Do you wish to get well? (from John 5:6)

Why would Jesus ask such an obvious question? Do not all sick people wish to get well? Do not all captives wish to be free?

Not necessarily. Law enforcement dealing with abuse, hostage, and kidnap cases know that a victim can adapt to their enslavement and bond with their captor. It is called Stockholm Syndrome. Like proverbial frogs in a kettle, we can settle for environments—and ideas, which are lethal as long as they are introduced to us in manageable increments. Even after discovering we are in dangerously hot water, we may opt to stay there just because things have become familiar. Think old wineskins.

In our passage Jesus was confronting a victim of Jerusalem Syndrome, a common RTD (Religiously Transmitted Disease). To rescue the man, Jesus had to derail his familiar thinking with a question. He asks the man, “Do you wish to get well or would you prefer to remain here in all this familiarity as a disabled victim?” After the man describes his hopeless circumstances, Jesus says to him, “Arise, take up your pallet, and walk. With a question and a command Jesus enables this man to trade in the familiar for the impossible.

The scriptures answer the questions we should be asking. Hopefully, as aliens and strangers in this earth, we are at least asking ourselves, “Where am I?” The Bible will tell us we are in a battle and that our hearts are both the battleground and the prize. If this awareness is absent from our consciousness, we are already in very hot water. We are central in this battle between God and Satan. Scripture describes our battle as a conflict between light and darkness. In our battle, the enemy has taken many captives by way of many dark philosophies and theologies. Tragically, wrong ideas can become familiar to us. We will even zealously protect them. I know this first hand.

Ironically, my own prison was constructed from legitimate truths I embraced with a damaged heart. Insecurity in God’s love led me to embrace depravity as my core identity: “What a wretch am I.” Depravity led me to embrace God’s sovereignty as fatalism. Fatalism led to passivity and hopelessness in all things except an after-life, when I would finally be free of me. When Jesus would come to me and ask, “Son. Do you wish to get well?” I would respond, “Oh, Lord, if only that were possible. My sin is ever before me. You know I would like to be free, but things, being fixed as they are, make this impossible. Oh Lord, please do not take Your Holy Spirit from me. I am just a sinner saved by grace and this fate of mine is to be expected, here in this fallen world. Oh, Lord, I’m a lost cause, but Ill be all right. I know You’re busy. Why don’t You spend your valuable time on someone who can receive You?” I’m sure His response was, “Oh, Lord.”

In my prison, I spent a great deal of time in dark introspection.
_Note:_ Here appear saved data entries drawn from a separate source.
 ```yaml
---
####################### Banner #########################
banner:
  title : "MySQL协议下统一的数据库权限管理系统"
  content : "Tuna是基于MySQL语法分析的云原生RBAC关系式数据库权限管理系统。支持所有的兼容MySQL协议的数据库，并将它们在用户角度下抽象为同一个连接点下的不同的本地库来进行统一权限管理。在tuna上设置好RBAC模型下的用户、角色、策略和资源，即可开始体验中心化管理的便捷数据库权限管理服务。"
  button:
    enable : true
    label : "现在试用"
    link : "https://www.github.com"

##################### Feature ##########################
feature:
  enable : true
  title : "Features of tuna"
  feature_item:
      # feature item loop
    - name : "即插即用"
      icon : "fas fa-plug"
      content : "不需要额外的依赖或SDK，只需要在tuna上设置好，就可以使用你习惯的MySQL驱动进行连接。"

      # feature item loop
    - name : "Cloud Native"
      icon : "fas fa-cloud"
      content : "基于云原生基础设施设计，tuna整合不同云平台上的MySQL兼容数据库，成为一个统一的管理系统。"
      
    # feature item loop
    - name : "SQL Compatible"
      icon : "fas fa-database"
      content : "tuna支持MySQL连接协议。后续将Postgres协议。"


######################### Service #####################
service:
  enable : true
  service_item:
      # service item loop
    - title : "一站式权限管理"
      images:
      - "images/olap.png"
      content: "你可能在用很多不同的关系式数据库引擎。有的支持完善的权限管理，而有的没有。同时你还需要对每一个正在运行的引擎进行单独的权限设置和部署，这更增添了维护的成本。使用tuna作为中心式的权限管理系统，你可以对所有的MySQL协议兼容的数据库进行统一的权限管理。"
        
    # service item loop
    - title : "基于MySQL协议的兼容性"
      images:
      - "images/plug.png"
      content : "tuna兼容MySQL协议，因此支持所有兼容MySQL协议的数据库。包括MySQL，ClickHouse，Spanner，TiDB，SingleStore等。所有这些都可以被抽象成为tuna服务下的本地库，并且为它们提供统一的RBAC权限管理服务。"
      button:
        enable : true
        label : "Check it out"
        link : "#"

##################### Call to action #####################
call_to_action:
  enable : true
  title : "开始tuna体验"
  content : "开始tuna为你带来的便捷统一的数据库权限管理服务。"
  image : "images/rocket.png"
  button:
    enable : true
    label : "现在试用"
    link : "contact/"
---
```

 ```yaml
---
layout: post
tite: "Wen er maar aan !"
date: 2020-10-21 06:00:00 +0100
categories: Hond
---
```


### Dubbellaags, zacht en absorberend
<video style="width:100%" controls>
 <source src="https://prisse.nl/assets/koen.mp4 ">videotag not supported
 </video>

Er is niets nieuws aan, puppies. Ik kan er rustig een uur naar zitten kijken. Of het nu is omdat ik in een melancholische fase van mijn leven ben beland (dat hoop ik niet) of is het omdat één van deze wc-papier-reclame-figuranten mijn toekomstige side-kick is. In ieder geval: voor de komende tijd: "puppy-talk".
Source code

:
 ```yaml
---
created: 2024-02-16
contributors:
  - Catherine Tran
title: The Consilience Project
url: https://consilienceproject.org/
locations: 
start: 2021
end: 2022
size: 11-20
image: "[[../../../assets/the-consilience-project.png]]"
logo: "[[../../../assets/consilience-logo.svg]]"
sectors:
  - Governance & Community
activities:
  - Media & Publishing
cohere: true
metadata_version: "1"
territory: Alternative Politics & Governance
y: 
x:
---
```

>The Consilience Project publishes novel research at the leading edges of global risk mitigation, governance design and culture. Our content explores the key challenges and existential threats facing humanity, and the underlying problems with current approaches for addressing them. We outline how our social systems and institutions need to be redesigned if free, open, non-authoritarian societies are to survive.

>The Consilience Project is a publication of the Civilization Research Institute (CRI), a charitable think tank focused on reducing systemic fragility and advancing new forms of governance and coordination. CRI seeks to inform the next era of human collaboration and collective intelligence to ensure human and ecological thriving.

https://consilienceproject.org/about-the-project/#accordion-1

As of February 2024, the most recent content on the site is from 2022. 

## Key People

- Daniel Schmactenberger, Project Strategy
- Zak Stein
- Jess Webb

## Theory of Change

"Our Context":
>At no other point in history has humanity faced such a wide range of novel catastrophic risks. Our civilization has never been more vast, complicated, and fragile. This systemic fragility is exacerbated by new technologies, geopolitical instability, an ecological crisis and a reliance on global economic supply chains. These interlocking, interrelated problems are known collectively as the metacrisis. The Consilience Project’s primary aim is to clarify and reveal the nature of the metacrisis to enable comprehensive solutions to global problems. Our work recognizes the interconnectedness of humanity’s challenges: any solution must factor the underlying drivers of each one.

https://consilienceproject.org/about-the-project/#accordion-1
My thoughts and deeds reinforced my self-image as one with a desperately sick heart, beyond understanding and beyond help. Not surprisingly, I was also struggling to receive and enjoy God’s love. I reasoned, as I sulked in my depravity, that discipline and even judgment should be my due from a holy God. I was experiencing chronic Jerusalem Syndrome. I had grown comfortable with ideas about God and myself based on half-truths, also known as lies. I was getting cooked alive.

In my story, events transpired which led me to reconsider my essential identity. Eventually, after God did an especially gracious thing in my heart, I was able to see that I was more than just a sinner saved by grace. I was a saint. On top of that, I was also a son and a friend of God’s. From this place it became easier to acknowledge and receive God’s love. That is a BIG DEAL! Since then, a great deal of shame and guilt has been edited out of my thought process. I feel as though God plucked this frog out of the pan that he might live, and do so abundantly.

It was as if Jesus had come to me and said, “Rob, do you wish to get well, or do you prefer to remain a prisoner to your precious half-truths?” This derailing question was necessary because God knew I was entrapped by toxic and familiar ideas. My theology explained my reality. That reality was the foundation of all my reasoning. Having our cosmology (why things go as they do) altered is the equivalent of a psychic earthquake. The question became, “Rob, will you trade the familiar for the impossible? Give me your incomplete identity as a sinner saved by grace and, in exchange, I will give you a fuller identity as my son and friend.” The Holy Spirit was breaking down all my syndromes and renewing the place of Jesus in my heart.

The enemy delights in any theology that discounts how we see ourselves or distorts how we see God. One of Satan’s strategies is to limit our involvement in the battle by trapping us in our insecurity with bad theology.

One day, when all the enemy’s half-truths have been exposed, I see the Church becoming an agent of healing. Through a liberated Body of Christ, who has grasped her identity and assumed her destiny, captives will be set free. That is what it will look like when God’s will is being done on earth as it is in heaven.

Father, strengthen our hearts. Help us to be bold and courageous in our faith. Lead us to that place where we anticipate, in all arenas of the battle, to see You doing good, exceedingly above and beyond our understanding and expectation. Please show us where we are constricted by half-truths, however comfortable we have become with them. May our beliefs be in sync with Yours. Nothing is impossible for You. Amen.